As I'm bad with acronyms, you mind writing out GHR fully for me?
Do you think I should add in any pylometric workouts into that?
GHR = Glute-Ham-Raise
And parkour will be all the plyometrics you need. Also, it seems like you always want to add more exercises to your program. A good strength program can be 3 exercises and still be amazing and work your entire body. You seem to still be struggling with some of the most basic principles we promote here. Let's see if this helps clear up anything:
1. Exercises that challenge the entire body should be the basis of any beginner program.

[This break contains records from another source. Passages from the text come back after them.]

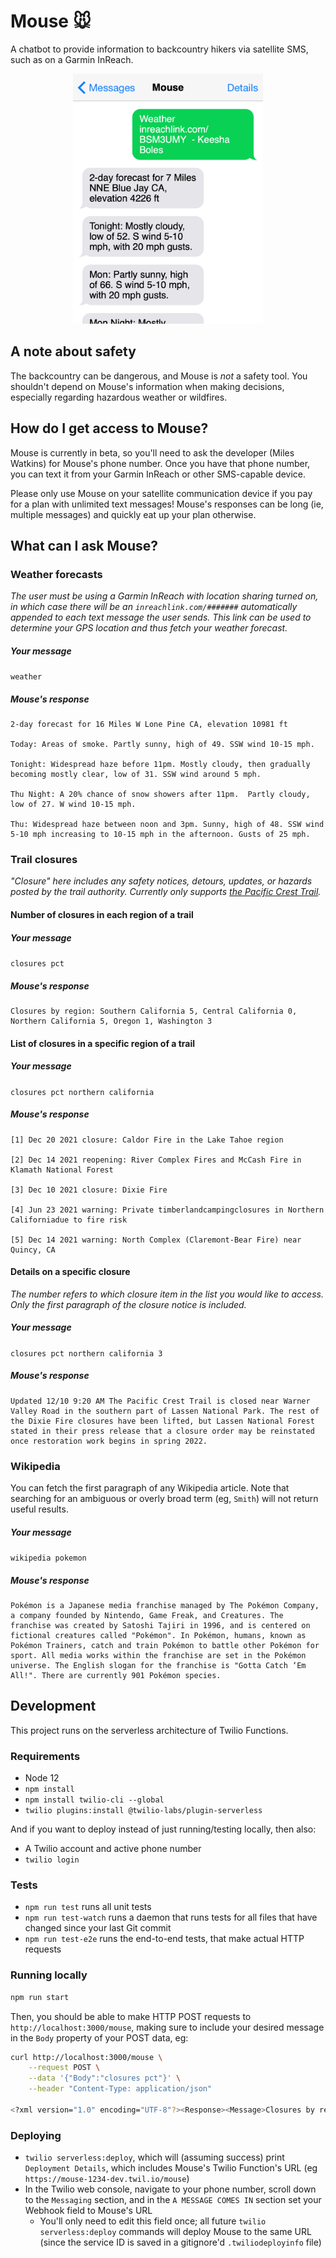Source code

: # Mouse 🐭

A chatbot to provide information to backcountry hikers via satellite SMS, such as on a Garmin InReach.

<p align="center">
    <img src="https://github.com/mileswwatkins/Mouse/blob/main/README-weather-screenshot.png?raw=true" style="height: 400px;" />
</p>

## A note about safety

The backcountry can be dangerous, and Mouse is _not_ a safety tool. You shouldn't depend on Mouse's information when making decisions, especially regarding hazardous weather or wildfires.

## How do I get access to Mouse?

Mouse is currently in beta, so you'll need to ask the developer (Miles Watkins) for Mouse's phone number. Once you have that phone number, you can text it from your Garmin InReach or other SMS-capable device.

Please only use Mouse on your satellite communication device if you pay for a plan with unlimited text messages! Mouse's responses can be long (ie, multiple messages) and quickly eat up your plan otherwise.

## What can I ask Mouse?

### Weather forecasts

_The user must be using a Garmin InReach with location sharing turned on, in which case there will be an `inreachlink.com/#######` automatically appended to each text message the user sends. This link can be used to determine your GPS location and thus fetch your weather forecast._

##### Your message

```weather```

##### Mouse's response

```text
2-day forecast for 16 Miles W Lone Pine CA, elevation 10981 ft

Today: Areas of smoke. Partly sunny, high of 49. SSW wind 10-15 mph.

Tonight: Widespread haze before 11pm. Mostly cloudy, then gradually becoming mostly clear, low of 31. SSW wind around 5 mph.

Thu Night: A 20% chance of snow showers after 11pm.  Partly cloudy, low of 27. W wind 10-15 mph.

Thu: Widespread haze between noon and 3pm. Sunny, high of 48. SSW wind 5-10 mph increasing to 10-15 mph in the afternoon. Gusts of 25 mph.
```

### Trail closures

_"Closure" here includes any safety notices, detours, updates, or hazards posted by the trail authority. Currently only supports [the Pacific Crest Trail](https://www.pcta.org)._

#### Number of closures in each region of a trail

##### Your message

```closures pct```

##### Mouse's response

```text
Closures by region: Southern California 5, Central California 0, Northern California 5, Oregon 1, Washington 3
```

#### List of closures in a specific region of a trail

##### Your message

```closures pct northern california```

##### Mouse's response

```text
[1] Dec 20 2021 closure: Caldor Fire in the Lake Tahoe region

[2] Dec 14 2021 reopening: River Complex Fires and McCash Fire in Klamath National Forest

[3] Dec 10 2021 closure: Dixie Fire

[4] Jun 23 2021 warning: Private timberlandcampingclosures in Northern Californiadue to fire risk

[5] Dec 14 2021 warning: North Complex (Claremont-Bear Fire) near Quincy, CA
```

#### Details on a specific closure

_The number refers to which closure item in the list you would like to access. Only the first paragraph of the closure notice is included._

##### Your message

```closures pct northern california 3```

##### Mouse's response

```text
Updated 12/10 9:20 AM The Pacific Crest Trail is closed near Warner Valley Road in the southern part of Lassen National Park. The rest of the Dixie Fire closures have been lifted, but Lassen National Forest stated in their press release that a closure order may be reinstated once restoration work begins in spring 2022.
```

### Wikipedia

You can fetch the first paragraph of any Wikipedia article. Note that searching for an ambiguous or overly broad term (eg, `Smith`) will not return useful results.

##### Your message

```wikipedia pokemon```

##### Mouse's response

```text
Pokémon is a Japanese media franchise managed by The Pokémon Company, a company founded by Nintendo, Game Freak, and Creatures. The franchise was created by Satoshi Tajiri in 1996, and is centered on fictional creatures called "Pokémon". In Pokémon, humans, known as Pokémon Trainers, catch and train Pokémon to battle other Pokémon for sport. All media works within the franchise are set in the Pokémon universe. The English slogan for the franchise is "Gotta Catch ‘Em All!". There are currently 901 Pokémon species.
```

## Development

This project runs on the serverless architecture of Twilio Functions.

### Requirements

- Node 12
- `npm install`
- `npm install twilio-cli --global`
- `twilio plugins:install @twilio-labs/plugin-serverless`

And if you want to deploy instead of just running/testing locally, then also:

- A Twilio account and active phone number
- `twilio login`

### Tests

- `npm run test` runs all unit tests
- `npm run test-watch` runs a daemon that runs tests for all files that have changed since your last Git commit
- `npm run test-e2e` runs the end-to-end tests, that make actual HTTP requests

### Running locally

```sh
npm run start
```

Then, you should be able to make HTTP POST requests to `http://localhost:3000/mouse`, making sure to include your desired message in the `Body` property of your POST data, eg:

```sh
curl http://localhost:3000/mouse \
    --request POST \
    --data '{"Body":"closures pct"}' \
    --header "Content-Type: application/json"

<?xml version="1.0" encoding="UTF-8"?><Response><Message>Closures by region: Southern California 5, Central California 0, Northern California 5, Oregon 1, Washington 3</Message><Message>To get a list of all closures in a region, include that region's name in your text (eg, text `closures central california`)</Message></Response>%
```

### Deploying

- `twilio serverless:deploy`, which will (assuming success) print `Deployment Details`, which includes Mouse's Twilio Function's URL (eg `https://mouse-1234-dev.twil.io/mouse`)
- In the Twilio web console, navigate to your phone number, scroll down to the `Messaging` section, and in the `A MESSAGE COMES IN` section set your Webhook field to Mouse's URL
  - You'll only need to edit this field once; all future `twilio serverless:deploy` commands will deploy Mouse to the same URL (since the service ID is saved in a gitignore'd `.twiliodeployinfo` file)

Examples of this are squats, deadlifts, overhead presses, muscle ups etc. (in these exercises there are a few prime movers, and then a whole bunch of other muscles working to stabilize the body and move it appropriately through space) These exercises are "functional" because they translate to actual activities in real life (unlike machine exercises).
2. Less is more. Too many exercises and goals just gets confusing and ends up being counterproductive. It's best to focus on a few and only do things that you know will help get you there while not creating any significant imbalances in your body.
3. That being said, don't do unnecessary things. If you want stronger and more powerful legs then don't do air squats (except for technique practice, warm-up) They won't bring you any closer to being strong and powerful
That's all I got for now. Understanding a certain few things can make all of exercise make a lot more sense. Hope this helps!